Here’s a note on Wikipedia on Armando Iannucci that I find interesting: “Born in Glasgow to Italian parents, Iannucci studied at the University of Glasgow followed by the University of Oxford, leaving graduate work on a D.Phil about John Milton to pursue a career in comedy.” I’m sure the story about his academic pursuit and career change entail more than just this one line can say, but that’s enough to give us the background of who’s bringing David Copperfield to the screen now. Iannucci is the creator and writer of the award-winning TV series Veep (2012-2019), the Oscar nominated political satire In the Loop (2009), and the dark comedy The Death of Stalin (2017), for which he won Best Director and Best Writer at BAFTA.
To those wary about the lack of seriousness, the superb cast is poised to deflect such criticisms. Tilda Swinton (Oscar winner Michael Clayton, 2007) as Betsey Trotwood and Hugh Laurie (Golden Globe Best Actor The Night Manager, House) as Mr. Dick are the anchors that complement Patel’s spirited performance. They are pivotal in transferring Dickens’s moral insights onto screen. Aunt Betsey’s kindness towards Mr. Dick, who in today’s term would be one stricken with mental illness, is a lesson in example, influencing David’s mutual friendship with him. The same with David’s support and acceptance of Mr. Micawber (Peter Capaldi) and his family while they are in dire financial distress. If we need a villain, Ben Whishaw’s Uriah Heep is there to show vividly the face of hypocrisy and the consequence of jealousy and deceit.

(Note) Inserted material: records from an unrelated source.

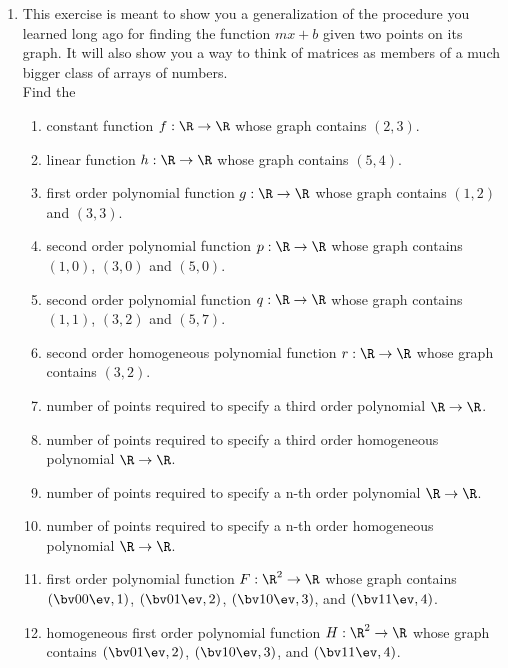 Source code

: \begin{enumerate}
\item This exercise is meant to show you a generalization of the procedure you learned long ago for finding the function $mx+b$  given two points on its graph. It will also show you a way to think of matrices as members of a much bigger class of arrays of numbers. \\

Find the
\begin{enumerate}
\item constant function $f:\R \to \R $ whose graph contains $(2,3)$.
\item linear function $h:\R \to \R$ whose graph contains $(5,4)$.
\item first order polynomial function $g:\R \to \R$ whose graph contains 
$(1,2)$ and $(3,3)$.
\item second order polynomial function $p:\R \to \R$ whose graph contains $(1,0)$, $(3,0)$ and $(5,0)$.
\item second order polynomial function $q:\R \to \R$ whose graph contains $(1,1)$, $(3,2)$ and $(5,7)$.
\item second order homogeneous polynomial function $r:\R \to \R$ whose graph contains $(3,2)$.\\
\item \label{3rdPoly} number of points required to specify a third order polynomial $\R\to \R$.
\item number of points required to specify a third order homogeneous polynomial $\R\to \R$.
\item number of points required to specify a n-th order polynomial $\R\to \R$.
\item number of points required to specify a n-th order homogeneous polynomial $\R\to \R$.\\
\item first order polynomial function $F:\R^2 \to \R $ whose graph contains 
$\left(  \bv 0\\0 \ev , 1\right)$, 
$\left(  \bv 0\\1 \ev , 2\right)$, 
$\left(  \bv 1\\0 \ev , 3\right)$,  and
$\left(  \bv 1\\1 \ev , 4\right)$.

\item homogeneous first order polynomial function $H:\R^2 \to \R $ whose graph contains 
$\left(  \bv 0\\1 \ev , 2\right)$, 
$\left(  \bv 1\\0 \ev , 3\right)$,  and
$\left(  \bv 1\\1 \ev , 4\right)$.


\end{enumerate}
\end{enumerate}
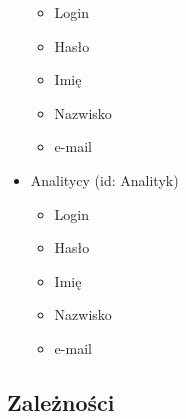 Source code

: \documentclass[12pt,a4paper]{article}
\begin{document}
\begin{itemize}
	\begin{itemize}
	\item Login
	\item Hasło
	\item Imię
	\item Nazwisko
	\item e-mail
	\end{itemize}
\item Analitycy (id: Analityk)
	\begin{itemize}
	\item Login
	\item Hasło
	\item Imię
	\item Nazwisko
	\item e-mail
	\end{itemize}
\end{itemize}

\subsection{Zależności}
\end{document}
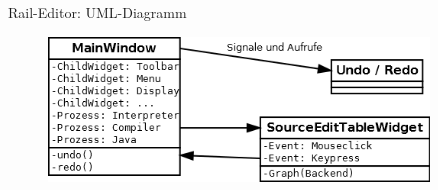 \begin{frame}{Rail-Editor: UML-Diagramm}	
	\begin{figure}
		\centering
		\includegraphics[width=0.9\textwidth]{editor-uebersicht}
	\end{figure}
\end{frame}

Such a light handling of the classic novel has its weakness naturally. While the moral lesson of good over evil still stands, David’s growing insights about love, life, and faith which Dickens writes about so eloquently have not been transferred onto screen as successfully. It is unfortunate that the movie does not elaborate on the effects of David’s misplaced adulations of Steerforth (Aneurin Barnard, The Goldfinch, 2019) nor does it focus on his awakening to the fervency Agnes has for him. David’s blindspot and Agnes’s hidden love for him would have made a poignant storyline. Nevertheless, the two eventually do come together, but just as a coda, with Dora (Morfydd Clark, Love & Friendship, 2016) getting the inkling of a mismatch between herself and the emerging writer to gracefully step aside, sparing David the deathbed scene from the book.
Overall, the adaptation is a joy to watch, and one of those films that I’d like to rewatch. It has just been screened at London Film Festival in early October, release dates in North America unknown. The casting might pose an issue for some, but it just may be another object lesson for today.